Wonder Woman Archives - Page 2 of 23 - Robot 6 @ Comic Book Resources
As the new year is still fairly new, it’s time once again to revisit some old speculation, and offer a fresh batch.
2015 promises to be an unusual year for DC Comics, thanks to a couple of well-publicized real-world events: moving its offices from New York to California, and publishing two months’ worth of retro-themed comics while the regular series take a break. Although I’m getting tired of writing about these things, they will continue to dominate DC news for the next little while. Accordingly, counterintuitive though it may be, this week I’m going to resist talking about them as much as possible. You know they’re coming, I know they’re coming; but let’s try to find some other topics in the meantime.

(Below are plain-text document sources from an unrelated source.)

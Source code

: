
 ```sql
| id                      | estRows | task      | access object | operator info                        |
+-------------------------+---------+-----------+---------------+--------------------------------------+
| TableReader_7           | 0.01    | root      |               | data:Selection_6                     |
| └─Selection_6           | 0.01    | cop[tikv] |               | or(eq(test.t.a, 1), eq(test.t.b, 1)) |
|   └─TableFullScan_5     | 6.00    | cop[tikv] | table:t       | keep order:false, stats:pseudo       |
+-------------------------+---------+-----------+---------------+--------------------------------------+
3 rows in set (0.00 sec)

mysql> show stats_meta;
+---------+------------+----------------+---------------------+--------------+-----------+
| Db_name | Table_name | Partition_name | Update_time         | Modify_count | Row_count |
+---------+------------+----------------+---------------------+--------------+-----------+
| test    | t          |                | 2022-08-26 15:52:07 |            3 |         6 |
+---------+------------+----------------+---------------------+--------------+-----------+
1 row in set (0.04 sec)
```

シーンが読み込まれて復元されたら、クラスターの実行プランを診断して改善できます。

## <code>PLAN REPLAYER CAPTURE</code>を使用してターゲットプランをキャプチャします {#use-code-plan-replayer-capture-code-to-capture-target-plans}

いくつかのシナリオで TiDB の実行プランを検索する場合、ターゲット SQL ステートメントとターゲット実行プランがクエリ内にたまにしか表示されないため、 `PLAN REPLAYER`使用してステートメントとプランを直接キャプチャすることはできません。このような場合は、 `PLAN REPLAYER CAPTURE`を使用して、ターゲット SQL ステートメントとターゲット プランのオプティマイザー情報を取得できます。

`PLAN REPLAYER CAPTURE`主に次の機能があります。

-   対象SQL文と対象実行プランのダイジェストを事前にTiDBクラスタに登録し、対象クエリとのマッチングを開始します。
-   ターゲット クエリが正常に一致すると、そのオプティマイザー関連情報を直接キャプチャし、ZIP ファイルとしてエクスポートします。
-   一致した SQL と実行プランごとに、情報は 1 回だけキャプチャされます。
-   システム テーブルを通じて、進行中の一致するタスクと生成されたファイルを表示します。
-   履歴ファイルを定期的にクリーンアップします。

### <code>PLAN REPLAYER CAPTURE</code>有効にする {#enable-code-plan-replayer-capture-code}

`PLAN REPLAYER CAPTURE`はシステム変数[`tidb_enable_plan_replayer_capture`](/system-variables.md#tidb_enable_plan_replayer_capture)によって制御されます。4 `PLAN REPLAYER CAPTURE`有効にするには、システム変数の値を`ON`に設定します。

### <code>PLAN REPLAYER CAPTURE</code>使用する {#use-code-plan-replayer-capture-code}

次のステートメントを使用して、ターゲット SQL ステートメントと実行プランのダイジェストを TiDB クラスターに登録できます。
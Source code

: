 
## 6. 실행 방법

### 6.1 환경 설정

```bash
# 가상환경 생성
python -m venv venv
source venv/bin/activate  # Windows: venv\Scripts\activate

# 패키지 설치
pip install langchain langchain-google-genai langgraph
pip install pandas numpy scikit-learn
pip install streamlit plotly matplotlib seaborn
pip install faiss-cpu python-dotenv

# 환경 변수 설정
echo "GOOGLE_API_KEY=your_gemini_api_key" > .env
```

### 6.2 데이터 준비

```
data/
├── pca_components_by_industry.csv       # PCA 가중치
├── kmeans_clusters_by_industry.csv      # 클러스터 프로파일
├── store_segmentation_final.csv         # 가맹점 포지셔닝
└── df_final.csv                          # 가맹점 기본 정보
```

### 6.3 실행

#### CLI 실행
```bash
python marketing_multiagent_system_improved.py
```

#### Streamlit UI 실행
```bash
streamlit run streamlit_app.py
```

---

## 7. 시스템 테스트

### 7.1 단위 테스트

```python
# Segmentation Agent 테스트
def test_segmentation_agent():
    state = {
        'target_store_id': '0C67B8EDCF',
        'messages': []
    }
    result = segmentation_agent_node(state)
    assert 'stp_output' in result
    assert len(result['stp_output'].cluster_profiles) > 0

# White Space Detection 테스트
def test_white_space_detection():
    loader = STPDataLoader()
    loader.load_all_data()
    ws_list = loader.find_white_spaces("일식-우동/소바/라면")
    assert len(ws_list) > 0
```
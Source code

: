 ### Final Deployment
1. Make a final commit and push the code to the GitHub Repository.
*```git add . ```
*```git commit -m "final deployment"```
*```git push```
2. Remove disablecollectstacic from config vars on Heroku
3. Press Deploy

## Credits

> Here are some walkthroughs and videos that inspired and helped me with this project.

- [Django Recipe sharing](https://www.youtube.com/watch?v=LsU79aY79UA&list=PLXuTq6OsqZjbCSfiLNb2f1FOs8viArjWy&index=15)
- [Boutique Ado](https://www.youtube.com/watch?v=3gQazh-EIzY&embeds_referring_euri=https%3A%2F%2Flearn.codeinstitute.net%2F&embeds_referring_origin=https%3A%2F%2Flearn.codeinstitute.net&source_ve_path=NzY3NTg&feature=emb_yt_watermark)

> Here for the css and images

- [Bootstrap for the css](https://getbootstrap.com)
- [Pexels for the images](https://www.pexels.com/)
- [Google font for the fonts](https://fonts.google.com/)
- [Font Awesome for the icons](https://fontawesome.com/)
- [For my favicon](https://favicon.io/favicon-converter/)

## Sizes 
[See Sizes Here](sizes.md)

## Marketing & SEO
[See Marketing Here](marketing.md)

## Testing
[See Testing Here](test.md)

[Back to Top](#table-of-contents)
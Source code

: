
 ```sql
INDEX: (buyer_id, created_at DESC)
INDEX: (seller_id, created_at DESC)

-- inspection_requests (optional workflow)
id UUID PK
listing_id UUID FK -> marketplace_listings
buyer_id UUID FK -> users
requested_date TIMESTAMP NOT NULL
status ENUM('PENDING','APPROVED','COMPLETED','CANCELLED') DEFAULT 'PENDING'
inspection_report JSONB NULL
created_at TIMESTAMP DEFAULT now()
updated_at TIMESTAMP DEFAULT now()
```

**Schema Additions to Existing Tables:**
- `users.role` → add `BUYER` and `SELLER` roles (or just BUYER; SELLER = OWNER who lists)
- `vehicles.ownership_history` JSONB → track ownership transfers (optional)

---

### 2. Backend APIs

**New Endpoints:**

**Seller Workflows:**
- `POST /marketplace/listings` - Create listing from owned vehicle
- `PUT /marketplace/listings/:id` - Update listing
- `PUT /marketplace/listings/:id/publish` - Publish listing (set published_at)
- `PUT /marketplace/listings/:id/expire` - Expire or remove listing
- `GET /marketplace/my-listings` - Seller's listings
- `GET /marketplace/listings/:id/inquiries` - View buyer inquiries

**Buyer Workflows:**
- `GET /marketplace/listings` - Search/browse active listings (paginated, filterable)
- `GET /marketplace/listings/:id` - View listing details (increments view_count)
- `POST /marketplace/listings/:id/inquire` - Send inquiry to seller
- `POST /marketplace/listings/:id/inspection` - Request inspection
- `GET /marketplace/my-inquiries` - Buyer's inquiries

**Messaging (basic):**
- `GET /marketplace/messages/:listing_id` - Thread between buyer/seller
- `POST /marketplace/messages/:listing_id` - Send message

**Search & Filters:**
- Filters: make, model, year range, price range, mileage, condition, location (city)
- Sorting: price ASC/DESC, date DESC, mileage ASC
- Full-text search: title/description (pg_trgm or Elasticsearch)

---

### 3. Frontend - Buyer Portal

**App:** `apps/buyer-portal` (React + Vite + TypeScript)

Now to catch up on 2014’s items:
1. Anniversaries. Besides Batman’s 75th, which naturally got lots of play, I noted that last year was the 50th anniversary of the Teen Titans, the 55th of the Silver Age Green Lantern, Nightwing’s 30th, Zero Hour’s 20th and Identity Crisis’ 10th. The Titans got a commemorative hardcover and IC likewise received a new edition. However, Nightwing-the-series ended in 2014, as Nightwing-the-identity was exposed and Dick Grayson got a new spy-oriented comic. I also wondered whether the 50th anniversary of Batman’s “New Look” would get some special attention (it didn’t, unless you count the flood of Batman ‘66 love that accompanied the long-awaited home video releases of the New Look-inspired series).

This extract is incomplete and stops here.